== Problem requirements ==
Please repeat the lines below exactly. Begin with the line containing "이 과정에서 강진경 매니저는" and go on through the line containing "판매 중인 차량을 선택해 직관적으로 비교할 수 있는 기능도 더했습니다".

== Data under study ==
□ □ □ □
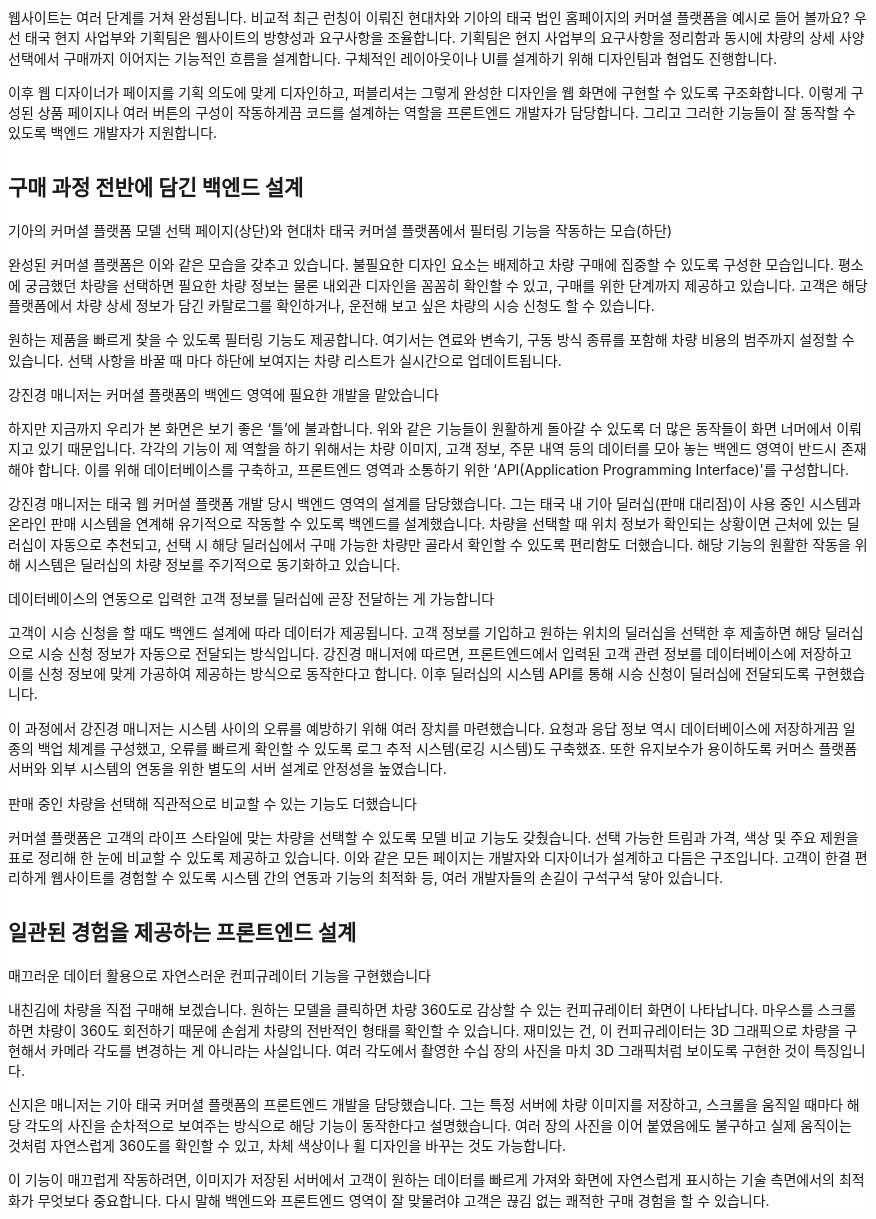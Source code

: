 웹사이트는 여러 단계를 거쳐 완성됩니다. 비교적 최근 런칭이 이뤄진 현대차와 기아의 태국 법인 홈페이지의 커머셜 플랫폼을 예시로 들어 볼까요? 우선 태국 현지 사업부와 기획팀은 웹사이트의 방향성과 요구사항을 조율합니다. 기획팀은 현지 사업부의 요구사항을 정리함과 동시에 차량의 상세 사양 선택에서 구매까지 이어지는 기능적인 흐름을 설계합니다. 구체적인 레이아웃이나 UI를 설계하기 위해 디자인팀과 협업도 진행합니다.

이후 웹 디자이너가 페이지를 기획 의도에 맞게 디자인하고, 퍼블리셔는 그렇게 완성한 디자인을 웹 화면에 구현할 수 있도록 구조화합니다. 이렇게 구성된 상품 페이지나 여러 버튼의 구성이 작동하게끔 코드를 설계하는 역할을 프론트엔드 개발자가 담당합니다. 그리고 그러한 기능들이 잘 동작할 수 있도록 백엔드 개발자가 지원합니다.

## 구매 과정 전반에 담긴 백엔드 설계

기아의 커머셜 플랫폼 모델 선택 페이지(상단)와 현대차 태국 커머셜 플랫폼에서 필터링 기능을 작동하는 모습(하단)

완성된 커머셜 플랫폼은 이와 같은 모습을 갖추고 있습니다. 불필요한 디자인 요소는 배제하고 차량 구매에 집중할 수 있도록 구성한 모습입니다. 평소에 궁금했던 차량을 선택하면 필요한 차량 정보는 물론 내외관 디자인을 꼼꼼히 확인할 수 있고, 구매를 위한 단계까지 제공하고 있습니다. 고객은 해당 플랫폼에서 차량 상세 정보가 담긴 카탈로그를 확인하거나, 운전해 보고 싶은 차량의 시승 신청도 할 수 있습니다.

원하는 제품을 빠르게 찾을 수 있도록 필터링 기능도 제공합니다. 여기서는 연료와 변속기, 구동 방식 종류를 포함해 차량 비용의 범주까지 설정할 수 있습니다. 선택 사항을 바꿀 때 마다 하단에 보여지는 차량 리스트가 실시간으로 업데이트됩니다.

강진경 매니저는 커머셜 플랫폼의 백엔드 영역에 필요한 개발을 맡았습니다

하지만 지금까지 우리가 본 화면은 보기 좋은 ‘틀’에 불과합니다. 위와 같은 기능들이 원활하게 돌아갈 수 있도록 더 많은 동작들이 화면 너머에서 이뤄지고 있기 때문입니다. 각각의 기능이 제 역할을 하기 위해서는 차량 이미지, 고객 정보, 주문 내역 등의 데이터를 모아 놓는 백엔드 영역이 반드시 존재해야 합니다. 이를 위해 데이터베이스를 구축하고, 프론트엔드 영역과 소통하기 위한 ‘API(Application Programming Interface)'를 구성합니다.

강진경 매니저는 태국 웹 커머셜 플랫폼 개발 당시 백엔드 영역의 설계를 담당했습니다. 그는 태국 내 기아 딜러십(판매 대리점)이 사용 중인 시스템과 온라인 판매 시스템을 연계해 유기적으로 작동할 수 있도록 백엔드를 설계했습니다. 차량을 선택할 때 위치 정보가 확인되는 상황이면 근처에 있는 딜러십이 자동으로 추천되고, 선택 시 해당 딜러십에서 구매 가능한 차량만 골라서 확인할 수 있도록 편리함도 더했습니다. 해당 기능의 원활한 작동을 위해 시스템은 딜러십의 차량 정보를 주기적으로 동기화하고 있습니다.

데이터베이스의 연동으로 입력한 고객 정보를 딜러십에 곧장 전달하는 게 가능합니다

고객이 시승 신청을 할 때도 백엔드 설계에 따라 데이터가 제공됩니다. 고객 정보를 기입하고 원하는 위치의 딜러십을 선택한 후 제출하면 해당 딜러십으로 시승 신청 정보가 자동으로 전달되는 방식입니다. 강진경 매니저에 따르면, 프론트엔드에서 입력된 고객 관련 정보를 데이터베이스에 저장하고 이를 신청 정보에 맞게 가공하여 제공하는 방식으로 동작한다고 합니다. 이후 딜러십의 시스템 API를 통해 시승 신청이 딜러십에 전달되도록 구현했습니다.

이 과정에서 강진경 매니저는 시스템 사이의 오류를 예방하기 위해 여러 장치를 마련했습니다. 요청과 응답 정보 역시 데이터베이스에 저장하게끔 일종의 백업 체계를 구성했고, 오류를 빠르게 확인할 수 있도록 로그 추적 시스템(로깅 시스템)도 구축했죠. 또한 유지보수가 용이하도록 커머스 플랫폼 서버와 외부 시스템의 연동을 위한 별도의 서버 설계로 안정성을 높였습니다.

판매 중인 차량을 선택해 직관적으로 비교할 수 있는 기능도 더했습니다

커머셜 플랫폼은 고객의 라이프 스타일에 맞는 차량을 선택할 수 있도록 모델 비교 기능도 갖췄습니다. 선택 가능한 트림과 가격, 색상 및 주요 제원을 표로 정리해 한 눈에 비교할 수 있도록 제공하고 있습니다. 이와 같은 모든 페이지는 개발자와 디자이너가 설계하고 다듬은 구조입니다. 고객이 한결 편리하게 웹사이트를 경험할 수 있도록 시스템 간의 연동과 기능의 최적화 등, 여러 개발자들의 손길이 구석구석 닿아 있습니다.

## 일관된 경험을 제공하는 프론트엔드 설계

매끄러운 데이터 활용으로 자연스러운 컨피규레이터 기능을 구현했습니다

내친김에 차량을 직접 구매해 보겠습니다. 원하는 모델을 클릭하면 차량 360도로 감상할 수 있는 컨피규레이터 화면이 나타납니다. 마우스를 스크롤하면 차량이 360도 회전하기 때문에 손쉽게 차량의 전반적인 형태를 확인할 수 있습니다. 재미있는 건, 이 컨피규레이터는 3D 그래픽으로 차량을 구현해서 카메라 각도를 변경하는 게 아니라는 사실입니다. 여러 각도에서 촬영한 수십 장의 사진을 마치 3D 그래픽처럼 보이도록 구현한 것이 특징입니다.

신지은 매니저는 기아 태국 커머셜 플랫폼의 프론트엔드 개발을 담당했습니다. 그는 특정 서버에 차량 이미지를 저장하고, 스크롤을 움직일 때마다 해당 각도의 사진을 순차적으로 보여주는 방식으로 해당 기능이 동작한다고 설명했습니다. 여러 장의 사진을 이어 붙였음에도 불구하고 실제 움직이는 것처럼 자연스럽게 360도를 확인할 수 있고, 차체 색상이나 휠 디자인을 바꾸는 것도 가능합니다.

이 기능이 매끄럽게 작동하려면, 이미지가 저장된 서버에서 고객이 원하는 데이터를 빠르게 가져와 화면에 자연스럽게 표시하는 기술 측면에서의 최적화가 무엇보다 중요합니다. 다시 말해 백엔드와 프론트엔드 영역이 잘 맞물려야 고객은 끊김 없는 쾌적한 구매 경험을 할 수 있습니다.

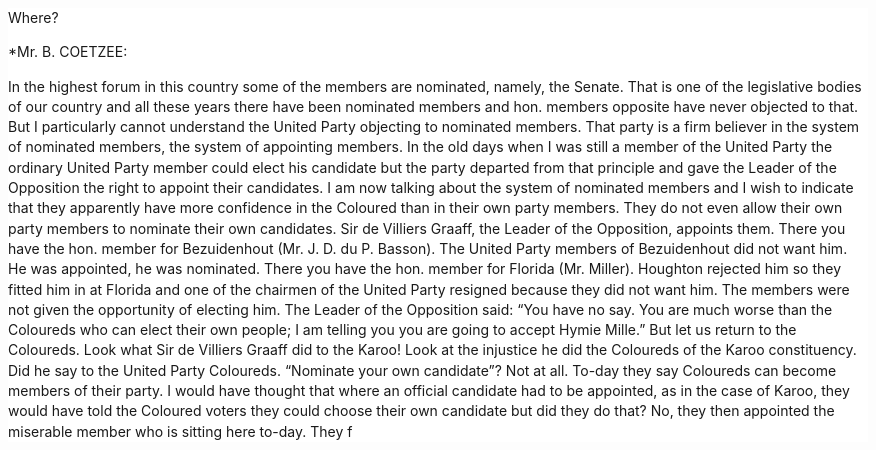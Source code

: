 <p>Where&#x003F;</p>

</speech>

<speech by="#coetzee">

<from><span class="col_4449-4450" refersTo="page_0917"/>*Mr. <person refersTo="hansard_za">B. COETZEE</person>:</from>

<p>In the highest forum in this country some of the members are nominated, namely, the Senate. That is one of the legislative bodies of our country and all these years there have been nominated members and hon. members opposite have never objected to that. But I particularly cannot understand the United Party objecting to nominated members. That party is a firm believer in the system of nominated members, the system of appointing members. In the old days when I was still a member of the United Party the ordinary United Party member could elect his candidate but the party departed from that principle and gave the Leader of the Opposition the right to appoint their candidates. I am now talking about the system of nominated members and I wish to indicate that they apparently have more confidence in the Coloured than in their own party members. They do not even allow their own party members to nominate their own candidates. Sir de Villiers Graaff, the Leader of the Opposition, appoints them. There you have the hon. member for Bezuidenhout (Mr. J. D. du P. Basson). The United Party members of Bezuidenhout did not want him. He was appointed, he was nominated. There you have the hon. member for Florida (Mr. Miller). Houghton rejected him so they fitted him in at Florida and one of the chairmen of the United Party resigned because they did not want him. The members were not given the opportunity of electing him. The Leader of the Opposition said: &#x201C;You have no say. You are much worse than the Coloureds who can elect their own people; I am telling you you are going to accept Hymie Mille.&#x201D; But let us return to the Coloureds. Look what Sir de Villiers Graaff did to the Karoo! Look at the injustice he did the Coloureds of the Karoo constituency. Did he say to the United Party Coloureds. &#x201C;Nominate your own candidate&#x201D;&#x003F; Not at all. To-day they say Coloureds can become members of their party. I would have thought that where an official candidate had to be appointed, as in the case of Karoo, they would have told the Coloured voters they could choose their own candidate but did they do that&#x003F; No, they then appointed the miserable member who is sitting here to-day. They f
□ □ □ □
== Exercise output ==
이 과정에서 강진경 매니저는 시스템 사이의 오류를 예방하기 위해 여러 장치를 마련했습니다. 요청과 응답 정보 역시 데이터베이스에 저장하게끔 일종의 백업 체계를 구성했고, 오류를 빠르게 확인할 수 있도록 로그 추적 시스템(로깅 시스템)도 구축했죠. 또한 유지보수가 용이하도록 커머스 플랫폼 서버와 외부 시스템의 연동을 위한 별도의 서버 설계로 안정성을 높였습니다.

판매 중인 차량을 선택해 직관적으로 비교할 수 있는 기능도 더했습니다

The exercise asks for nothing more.